Implicazioni per altri marchi
Diversi marchi europei, tra cui Dacia, Polestar, Volvo e Lotus, attualmente importano veicoli dalla Cina. Ogni caso verrà comunque valutato singolarmente. La situazione è particolarmente complessa per MINI, che ha sospeso i piani per riavviare la produzione del suo portellone elettrico a Oxford. Una tregua tariffaria potrebbe rendere le importazioni cinesi più redditizie, ma ciò potrebbe comportare quote di importazione.

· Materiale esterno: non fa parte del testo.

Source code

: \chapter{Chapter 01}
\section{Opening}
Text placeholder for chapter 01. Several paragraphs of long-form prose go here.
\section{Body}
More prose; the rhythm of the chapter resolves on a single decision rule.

La struttura proprietaria di MINI – una joint venture tra BMW e la cinese Great Wall Motors – complica la valutazione da parte dell’UE della sua origine ai fini tariffari. Anche Volvo, Geely e Mercedes (attraverso il suo marchio Smart) stanno affrontando questioni simili, con alcuni marchi che stanno già rilocalizzando la produzione per evitare le tariffe. Ad esempio, l’EX30 di Volvo è ora prodotto in Belgio, mentre il veicolo elettrico Spring di Dacia sarà prodotto in Slovenia a partire dal 2026.

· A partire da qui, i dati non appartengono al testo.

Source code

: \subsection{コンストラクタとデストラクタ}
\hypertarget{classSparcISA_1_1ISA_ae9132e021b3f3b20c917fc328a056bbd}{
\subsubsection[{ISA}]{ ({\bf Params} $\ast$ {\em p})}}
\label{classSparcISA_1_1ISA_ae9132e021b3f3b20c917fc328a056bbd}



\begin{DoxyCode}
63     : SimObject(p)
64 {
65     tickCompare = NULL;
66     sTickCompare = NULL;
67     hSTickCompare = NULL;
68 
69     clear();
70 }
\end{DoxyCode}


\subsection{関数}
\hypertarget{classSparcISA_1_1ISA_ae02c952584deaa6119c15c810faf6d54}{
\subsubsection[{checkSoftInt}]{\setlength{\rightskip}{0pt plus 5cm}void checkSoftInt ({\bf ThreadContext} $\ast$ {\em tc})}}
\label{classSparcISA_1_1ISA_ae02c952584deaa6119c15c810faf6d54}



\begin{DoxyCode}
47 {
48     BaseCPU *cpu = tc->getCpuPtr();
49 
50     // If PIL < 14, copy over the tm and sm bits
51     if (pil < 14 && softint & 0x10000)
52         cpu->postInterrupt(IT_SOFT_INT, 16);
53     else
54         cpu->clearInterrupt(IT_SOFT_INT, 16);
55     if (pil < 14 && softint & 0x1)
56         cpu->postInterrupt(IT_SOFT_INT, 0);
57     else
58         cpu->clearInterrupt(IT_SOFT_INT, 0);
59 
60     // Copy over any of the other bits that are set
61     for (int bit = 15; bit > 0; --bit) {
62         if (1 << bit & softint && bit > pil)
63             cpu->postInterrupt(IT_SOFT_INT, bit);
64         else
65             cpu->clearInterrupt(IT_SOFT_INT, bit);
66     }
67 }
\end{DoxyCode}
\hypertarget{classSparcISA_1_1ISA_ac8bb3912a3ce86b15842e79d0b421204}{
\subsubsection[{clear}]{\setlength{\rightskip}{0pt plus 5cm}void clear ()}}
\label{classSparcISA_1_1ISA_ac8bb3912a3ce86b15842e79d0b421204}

La Storia della Produzione del Tavascan
La Volkswagen inizialmente scelse di costruire il Tavascan in Cina perché le sue fabbriche europee erano al completo. Secondo Markus Haupt, CEO di Cupra, non ci sono state discussioni sulle tariffe quando è stata presa la decisione. L’azienda ha investito molto nella struttura cinese, rendendo impraticabile un trasferimento.
“Produrla in Cina è stata forse la nostra unica opportunità per ottenere questa vettura”, ha affermato Markus Haupt, CEO di Cupra. “Ci abbiamo provato, perché quando abbiamo preso la decisione, non c’erano discussioni sulle tariffe in quel momento, ed era un business case redditizio. Ma [poi] abbiamo avuto delle sorprese.”
Il Tavascan V1 vanta una batteria da 77 kWh con un’autonomia di 337 miglia e accelera da 0 a 100 mph in 6,8 secondi. Viene venduto anche come ID.UNYX in Cina.
In conclusione, l’esenzione tariffaria Cupra Tavascan sottolinea la volontà dell’UE di negoziare termini commerciali con le case automobilistiche che mantengono gli investimenti nella regione. Questa mossa costituisce un precedente per altri marchi che producono automobili in Cina, ma i singoli casi saranno valutati sulla base di circostanze uniche, rimodellando potenzialmente il panorama del commercio di veicoli elettrici tra Europa e Cina.